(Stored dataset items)
---*---
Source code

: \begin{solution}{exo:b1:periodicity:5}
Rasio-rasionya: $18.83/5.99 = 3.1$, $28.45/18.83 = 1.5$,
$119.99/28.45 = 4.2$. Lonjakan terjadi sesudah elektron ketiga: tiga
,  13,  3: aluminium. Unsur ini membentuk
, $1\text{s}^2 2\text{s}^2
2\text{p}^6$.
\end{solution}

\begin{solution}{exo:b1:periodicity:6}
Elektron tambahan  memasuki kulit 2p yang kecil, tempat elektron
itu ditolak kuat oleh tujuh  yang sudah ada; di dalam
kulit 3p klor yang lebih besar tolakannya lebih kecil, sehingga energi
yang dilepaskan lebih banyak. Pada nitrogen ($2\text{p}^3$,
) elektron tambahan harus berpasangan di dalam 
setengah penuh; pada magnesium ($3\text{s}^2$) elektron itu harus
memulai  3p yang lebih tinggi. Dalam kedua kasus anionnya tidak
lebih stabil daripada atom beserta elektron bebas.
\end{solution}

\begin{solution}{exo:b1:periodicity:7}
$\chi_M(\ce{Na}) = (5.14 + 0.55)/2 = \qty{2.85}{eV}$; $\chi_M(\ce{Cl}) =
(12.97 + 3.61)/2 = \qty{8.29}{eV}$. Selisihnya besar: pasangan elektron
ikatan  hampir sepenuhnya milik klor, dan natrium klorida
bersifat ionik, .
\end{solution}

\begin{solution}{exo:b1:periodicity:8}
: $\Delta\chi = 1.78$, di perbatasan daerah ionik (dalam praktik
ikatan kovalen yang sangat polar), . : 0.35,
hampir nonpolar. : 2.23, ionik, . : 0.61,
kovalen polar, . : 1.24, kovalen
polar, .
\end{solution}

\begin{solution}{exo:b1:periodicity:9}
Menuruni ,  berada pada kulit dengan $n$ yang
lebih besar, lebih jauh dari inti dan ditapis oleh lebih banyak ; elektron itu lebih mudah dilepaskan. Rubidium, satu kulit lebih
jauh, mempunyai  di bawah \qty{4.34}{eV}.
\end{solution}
---*---
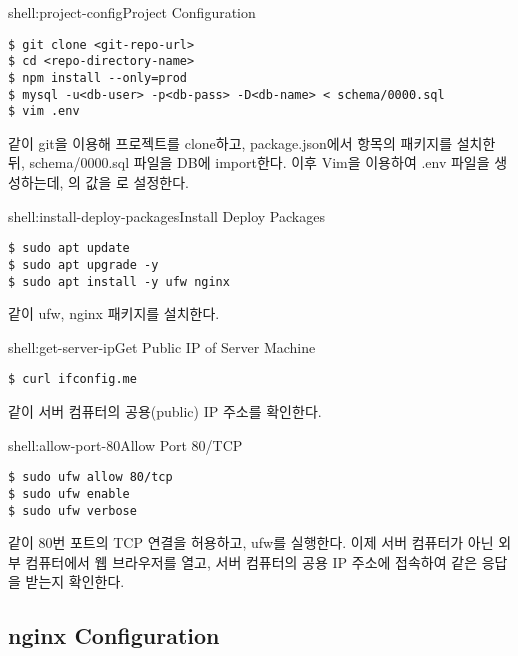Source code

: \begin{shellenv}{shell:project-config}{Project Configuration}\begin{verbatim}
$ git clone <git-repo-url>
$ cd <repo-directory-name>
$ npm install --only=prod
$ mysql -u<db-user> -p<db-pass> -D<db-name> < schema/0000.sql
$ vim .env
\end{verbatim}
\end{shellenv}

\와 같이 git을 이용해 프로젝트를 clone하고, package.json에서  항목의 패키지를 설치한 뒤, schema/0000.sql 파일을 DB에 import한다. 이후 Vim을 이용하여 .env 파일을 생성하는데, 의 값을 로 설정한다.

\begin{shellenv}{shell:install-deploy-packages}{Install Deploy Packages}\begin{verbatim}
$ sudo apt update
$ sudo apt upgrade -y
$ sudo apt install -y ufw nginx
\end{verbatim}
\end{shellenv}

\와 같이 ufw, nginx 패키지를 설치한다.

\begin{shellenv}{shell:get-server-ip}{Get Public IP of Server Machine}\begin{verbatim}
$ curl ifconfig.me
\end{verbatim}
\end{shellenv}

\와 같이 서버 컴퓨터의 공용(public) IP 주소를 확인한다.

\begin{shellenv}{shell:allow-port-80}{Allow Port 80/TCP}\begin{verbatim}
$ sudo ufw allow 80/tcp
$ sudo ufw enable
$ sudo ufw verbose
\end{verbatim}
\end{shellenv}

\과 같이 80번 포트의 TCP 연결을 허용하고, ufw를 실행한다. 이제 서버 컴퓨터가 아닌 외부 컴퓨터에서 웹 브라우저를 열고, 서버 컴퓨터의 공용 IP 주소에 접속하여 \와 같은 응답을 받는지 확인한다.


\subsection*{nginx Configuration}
---*---
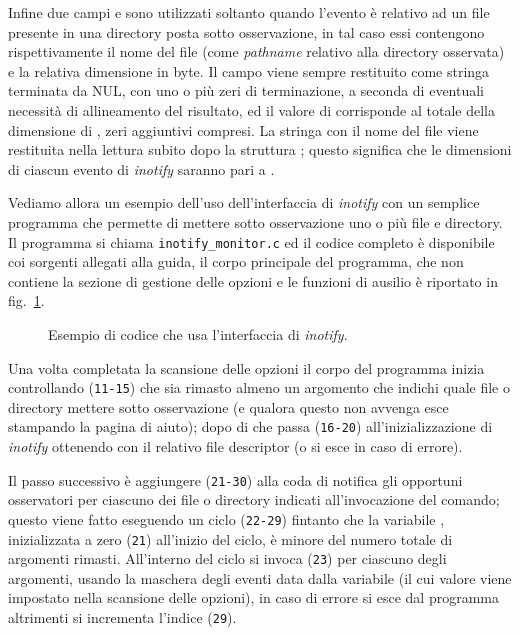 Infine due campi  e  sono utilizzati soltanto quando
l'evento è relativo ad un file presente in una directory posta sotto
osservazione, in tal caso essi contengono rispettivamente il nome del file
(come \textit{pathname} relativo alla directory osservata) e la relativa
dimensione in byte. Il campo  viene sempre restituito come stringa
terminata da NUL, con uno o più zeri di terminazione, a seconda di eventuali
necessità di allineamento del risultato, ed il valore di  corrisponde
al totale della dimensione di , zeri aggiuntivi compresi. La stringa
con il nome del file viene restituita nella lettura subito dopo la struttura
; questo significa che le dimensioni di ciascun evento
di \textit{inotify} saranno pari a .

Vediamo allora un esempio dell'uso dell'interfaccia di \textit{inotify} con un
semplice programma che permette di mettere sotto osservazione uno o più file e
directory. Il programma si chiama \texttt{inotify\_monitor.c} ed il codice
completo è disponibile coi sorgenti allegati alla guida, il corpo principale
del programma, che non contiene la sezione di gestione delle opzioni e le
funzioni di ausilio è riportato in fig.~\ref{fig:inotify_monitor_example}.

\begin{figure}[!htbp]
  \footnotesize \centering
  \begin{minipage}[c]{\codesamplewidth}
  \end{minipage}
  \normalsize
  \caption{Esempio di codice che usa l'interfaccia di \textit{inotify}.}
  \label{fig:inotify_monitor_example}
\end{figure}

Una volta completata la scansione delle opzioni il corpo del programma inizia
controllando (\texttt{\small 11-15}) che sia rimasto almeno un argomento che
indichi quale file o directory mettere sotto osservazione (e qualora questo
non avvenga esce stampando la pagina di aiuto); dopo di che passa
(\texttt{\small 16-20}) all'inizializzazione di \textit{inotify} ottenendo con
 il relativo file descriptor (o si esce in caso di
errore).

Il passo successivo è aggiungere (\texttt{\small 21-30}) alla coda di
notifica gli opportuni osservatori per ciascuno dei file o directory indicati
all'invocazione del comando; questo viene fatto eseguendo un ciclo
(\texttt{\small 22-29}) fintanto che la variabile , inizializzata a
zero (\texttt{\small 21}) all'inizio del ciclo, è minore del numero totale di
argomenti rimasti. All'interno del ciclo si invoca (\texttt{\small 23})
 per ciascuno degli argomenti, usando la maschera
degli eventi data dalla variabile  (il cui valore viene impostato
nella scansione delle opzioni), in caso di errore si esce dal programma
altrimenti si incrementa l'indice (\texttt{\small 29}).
---*---
What lines of the data contain the string "scansione"? List them.

### SOLUTION TO THE EXERCISE
Una volta completata la scansione delle opzioni il corpo del programma inizia
nella scansione delle opzioni), in caso di errore si esce dal programma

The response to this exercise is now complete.